Construction of 3 dimensional oxide nanostructures for nanoscale electronic phase change device

2019 Fiscal Year Final Research Report

• Project/Area Number: 17H01054
• Research Category: Grant-in-Aid for Scientific Research (A)
• Allocation Type: Single-year Grants
• Section: 一般
• Research Field: Applied materials
• Research Institution: Osaka University
• Principal Investigator: Tanaka Hidekazu 大阪大学, 産業科学研究所, 教授 (80294130)
• Project Period (FY): 2017-04-01 – 2020-03-31
• Keywords: 強相関電子系 / 機能性酸化物 / 電子相転移 / 三次元ナノ構造 / ナノエレクトロニクス

Outline of Final Research Achievements

We report gigantic response for external field in strongly correlated oxides micro-nano-structures. Typical achievements are as follows.
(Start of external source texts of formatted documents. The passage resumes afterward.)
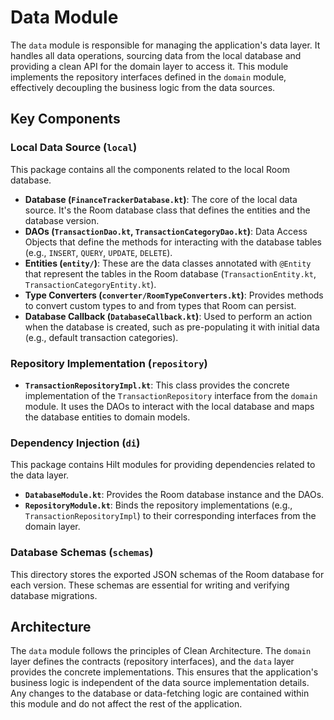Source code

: # Data Module

The `data` module is responsible for managing the application's data layer. It handles all data operations, sourcing data from the local database and providing a clean API for the domain layer to access it. This module implements the repository interfaces defined in the `domain` module, effectively decoupling the business logic from the data sources.

## Key Components

### Local Data Source (`local`)

This package contains all the components related to the local Room database.

-   **Database (`FinanceTrackerDatabase.kt`)**: The core of the local data source. It's the Room database class that defines the entities and the database version.
-   **DAOs (`TransactionDao.kt`, `TransactionCategoryDao.kt`)**: Data Access Objects that define the methods for interacting with the database tables (e.g., `INSERT`, `QUERY`, `UPDATE`, `DELETE`).
-   **Entities (`entity/`)**: These are the data classes annotated with `@Entity` that represent the tables in the Room database (`TransactionEntity.kt`, `TransactionCategoryEntity.kt`).
-   **Type Converters (`converter/RoomTypeConverters.kt`)**: Provides methods to convert custom types to and from types that Room can persist.
-   **Database Callback (`DatabaseCallback.kt`)**: Used to perform an action when the database is created, such as pre-populating it with initial data (e.g., default transaction categories).

### Repository Implementation (`repository`)

-   **`TransactionRepositoryImpl.kt`**: This class provides the concrete implementation of the `TransactionRepository` interface from the `domain` module. It uses the DAOs to interact with the local database and maps the database entities to domain models.

### Dependency Injection (`di`)

This package contains Hilt modules for providing dependencies related to the data layer.

-   **`DatabaseModule.kt`**: Provides the Room database instance and the DAOs.
-   **`RepositoryModule.kt`**: Binds the repository implementations (e.g., `TransactionRepositoryImpl`) to their corresponding interfaces from the domain layer.

### Database Schemas (`schemas`)

This directory stores the exported JSON schemas of the Room database for each version. These schemas are essential for writing and verifying database migrations.

## Architecture

The `data` module follows the principles of Clean Architecture. The `domain` layer defines the contracts (repository interfaces), and the `data` layer provides the concrete implementations. This ensures that the application's business logic is independent of the data source implementation details. Any changes to the database or data-fetching logic are contained within this module and do not affect the rest of the application. 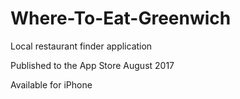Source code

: # Where-To-Eat-Greenwich

Local restaurant finder application

Published to the App Store August 2017

Available for iPhone

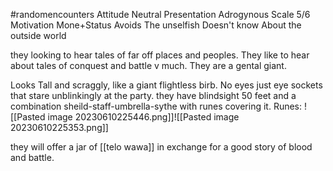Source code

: #randomencounters
Attitude
	Neutral
Presentation
	Adrogynous
Scale
	5/6
Motivation
	Mone+Status
Avoids
	The unselfish
Doesn't know
	About the outside world

they looking to hear tales of far off places and peoples. They like to hear about tales of conquest and battle v much. They are a gental giant.

Looks
	Tall and scraggly, like a giant flightless birb. No eyes just eye sockets that stare unblinkingly at the party. they have blindsight 50 feet and a combination sheild-staff-umbrella-sythe with runes covering it.
		Runes:
		![[Pasted image 20230610225446.png]]![[Pasted image 20230610225353.png]]

they will offer a jar of [[telo wawa]] in exchange for a good story of blood and battle.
Demonstrations of ● a steep resistance jump with orders of magnitude changes caused by a metal-insulator transition in single-crystal VO2 nanowires with a 20 nm electrode gap, ● a three-dimensional Fe3O4 epitaxial nanowires at a 10 nm length scale using an original nanofabrication technique that comprises nanoimprint lithography and inclined thin-film deposition, ● VO2 nanowire channel FET through a hybrid gate showing an enhancement in the resistive modulation efficiency, ●VO2 thin films successfully grown onto hBN thin flakes, ● a gate-tunable abrupt switching device based on a VO2 microwire monolithically integrated with a two-dimensional WSe2 semiconductor. ●systematically study for a chemical FET composed of a SmNiO3 film channel and an ionic liquid gate insulator.

Free Research Field

応用物性・ナノ機能材料科学

Academic Significance and Societal Importance of the Research Achievements

遷移金属酸化物は、僅かな環境変化(温度、磁場、キャリア濃度)で、金属相、強磁性、高温超伝導などへ相転移する。この変化は劇的であり、新デバイス概念「Beyond CMOS」において、巨大スイッチング、超高速動作が可能な次世代デバイスの創製が期待されている。また本物質系の興味深い性質はSi半導体と大きく異なり10nm以下のナノ構造体であっても巨大スイッチングを示すと予測され、ムーアの限界以下のサイズでも魅力的なデバイス動作が期待されており、その実現の意義は大きい。本研究ではその実現に役立つ知見を得た。